--- THE PROBLEM ---
Could you repeat every entry below word for word, leaving out the pictures?

--- DATA IN THIS EXERCISE ---
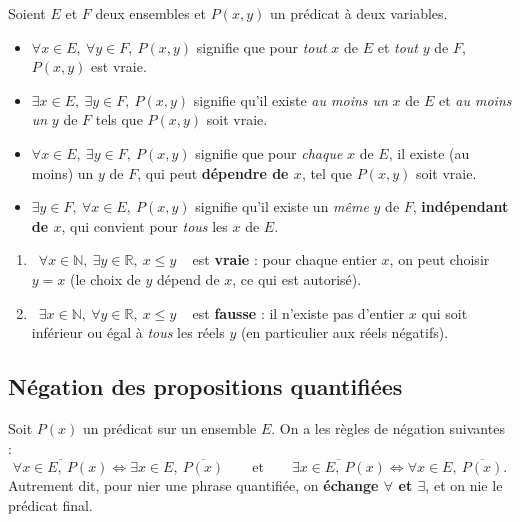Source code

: \documentclass[a4paper,12pt,openany]{book}
\providecommand{\og}{\guillemotleft~}
\providecommand{\fg}{\ifhmode~\fi\guillemotright}
\begin{document}
\begin{definition}
Soient $E$ et $F$ deux ensembles et $P(x,y)$ un prédicat à deux variables.
\begin{itemize}
  \item $\forall x \in E,\ \forall y \in F,\ P(x,y)$ signifie que pour
  \emph{tout} $x$ de $E$ et \emph{tout} $y$ de $F$, $P(x,y)$ est vraie.
  \item $\exists x \in E,\ \exists y \in F,\ P(x,y)$ signifie qu'il existe
  \emph{au moins un} $x$ de $E$ et \emph{au moins un} $y$ de $F$ tels que
  $P(x,y)$ soit vraie.
  \item $\forall x \in E,\ \exists y \in F,\ P(x,y)$ signifie que pour
  \emph{chaque} $x$ de $E$, il existe (au moins) un $y$ de $F$, qui peut
  \textbf{dépendre de $x$}, tel que $P(x,y)$ soit vraie.
  \item $\exists y \in F,\ \forall x \in E,\ P(x,y)$ signifie qu'il existe un
  \emph{même} $y$ de $F$, \textbf{indépendant de $x$}, qui convient pour
  \emph{tous} les $x$ de $E$.
\end{itemize}
\end{definition}


\begin{exemple}
\begin{enumerate}
  \item \og $\forall x \in \mathbb{N},\ \exists y \in \mathbb{R},\ x \leq y$
  \fg{} est \textbf{vraie} : pour chaque entier $x$, on peut choisir $y=x$
  (le choix de $y$ dépend de $x$, ce qui est autorisé).
  \item \og $\exists x \in \mathbb{N},\ \forall y \in \mathbb{R},\ x \leq y$
  \fg{} est \textbf{fausse} : il n'existe pas d'entier $x$ qui soit inférieur
  ou égal à \emph{tous} les réels $y$ (en particulier aux réels négatifs).
\end{enumerate}
\end{exemple}

\subsection{Négation des propositions quantifiées}

\begin{proposition}
Soit $P(x)$ un prédicat sur un ensemble $E$. On a les règles de négation
suivantes :
\[
\overline{\forall x \in E,\ P(x)} \iff \exists x \in E,\ \overline{P(x)}
\qquad\text{et}\qquad
\overline{\exists x \in E,\ P(x)} \iff \forall x \in E,\ \overline{P(x)}.
\]
Autrement dit, pour nier une phrase quantifiée, on \textbf{échange
$\forall$ et $\exists$}, et on nie le prédicat final.
\end{proposition}
\end{document}
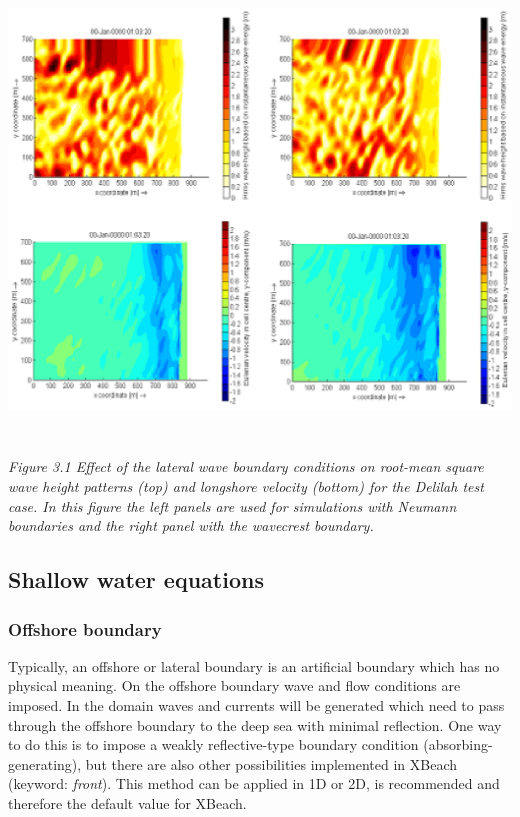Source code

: \documentclass{article}
\begin{document}
\noindent \includegraphics*[width=5.86in, height=4.78in, keepaspectratio=false, trim=0.11in 0.00in 0.06in 0.00in]{image23}

\noindent \textit{Figure 3.1 Effect of the lateral wave boundary conditions on root-mean square wave height patterns (top) and longshore velocity (bottom) for the Delilah test case.  In this figure the left panels are used for simulations with Neumann boundaries and the right panel with the wavecrest boundary. }


\subsection{ Shallow water equations}


\subsubsection{ Offshore boundary}

\noindent Typically, an offshore or lateral boundary is an artificial boundary which has no physical meaning. On the offshore boundary wave and flow conditions are imposed. In the domain waves and currents will be generated which need to pass through the offshore boundary to the deep sea with minimal reflection. One way to do this is to impose a weakly reflective-type boundary condition (absorbing-generating), but there are also other possibilities implemented in XBeach (keyword: \textit{front}). This method can be applied in 1D or 2D, is recommended and therefore the default value for XBeach.
\end{document}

--- EXPECTED ANSWER ---
Source code

: \documentclass[a4paper,12pt,openany]{book}
\providecommand{\og}{\guillemotleft~}
\providecommand{\fg}{\ifhmode~\fi\guillemotright}
\begin{document}
\begin{definition}
Soient $E$ et $F$ deux ensembles et $P(x,y)$ un prédicat à deux variables.
\begin{itemize}
  \item $\forall x \in E,\ \forall y \in F,\ P(x,y)$ signifie que pour
  \emph{tout} $x$ de $E$ et \emph{tout} $y$ de $F$, $P(x,y)$ est vraie.
  \item $\exists x \in E,\ \exists y \in F,\ P(x,y)$ signifie qu'il existe
  \emph{au moins un} $x$ de $E$ et \emph{au moins un} $y$ de $F$ tels que
  $P(x,y)$ soit vraie.
  \item $\forall x \in E,\ \exists y \in F,\ P(x,y)$ signifie que pour
  \emph{chaque} $x$ de $E$, il existe (au moins) un $y$ de $F$, qui peut
  \textbf{dépendre de $x$}, tel que $P(x,y)$ soit vraie.
  \item $\exists y \in F,\ \forall x \in E,\ P(x,y)$ signifie qu'il existe un
  \emph{même} $y$ de $F$, \textbf{indépendant de $x$}, qui convient pour
  \emph{tous} les $x$ de $E$.
\end{itemize}
\end{definition}


\begin{exemple}
\begin{enumerate}
  \item \og $\forall x \in \mathbb{N},\ \exists y \in \mathbb{R},\ x \leq y$
  \fg{} est \textbf{vraie} : pour chaque entier $x$, on peut choisir $y=x$
  (le choix de $y$ dépend de $x$, ce qui est autorisé).
  \item \og $\exists x \in \mathbb{N},\ \forall y \in \mathbb{R},\ x \leq y$
  \fg{} est \textbf{fausse} : il n'existe pas d'entier $x$ qui soit inférieur
  ou égal à \emph{tous} les réels $y$ (en particulier aux réels négatifs).
\end{enumerate}
\end{exemple}

\subsection{Négation des propositions quantifiées}

\begin{proposition}
Soit $P(x)$ un prédicat sur un ensemble $E$. On a les règles de négation
suivantes :
\[
\overline{\forall x \in E,\ P(x)} \iff \exists x \in E,\ \overline{P(x)}
\qquad\text{et}\qquad
\overline{\exists x \in E,\ P(x)} \iff \forall x \in E,\ \overline{P(x)}.
\]
Autrement dit, pour nier une phrase quantifiée, on \textbf{échange
$\forall$ et $\exists$}, et on nie le prédicat final.
\end{proposition}
\end{document}
Source code

: \documentclass{article}
\begin{document}
\noindent \includegraphics*[width=5.86in, height=4.78in, keepaspectratio=false, trim=0.11in 0.00in 0.06in 0.00in]{image23}

\noindent \textit{Figure 3.1 Effect of the lateral wave boundary conditions on root-mean square wave height patterns (top) and longshore velocity (bottom) for the Delilah test case.  In this figure the left panels are used for simulations with Neumann boundaries and the right panel with the wavecrest boundary. }


\subsection{ Shallow water equations}


\subsubsection{ Offshore boundary}

\noindent Typically, an offshore or lateral boundary is an artificial boundary which has no physical meaning. On the offshore boundary wave and flow conditions are imposed. In the domain waves and currents will be generated which need to pass through the offshore boundary to the deep sea with minimal reflection. One way to do this is to impose a weakly reflective-type boundary condition (absorbing-generating), but there are also other possibilities implemented in XBeach (keyword: \textit{front}). This method can be applied in 1D or 2D, is recommended and therefore the default value for XBeach.
\end{document}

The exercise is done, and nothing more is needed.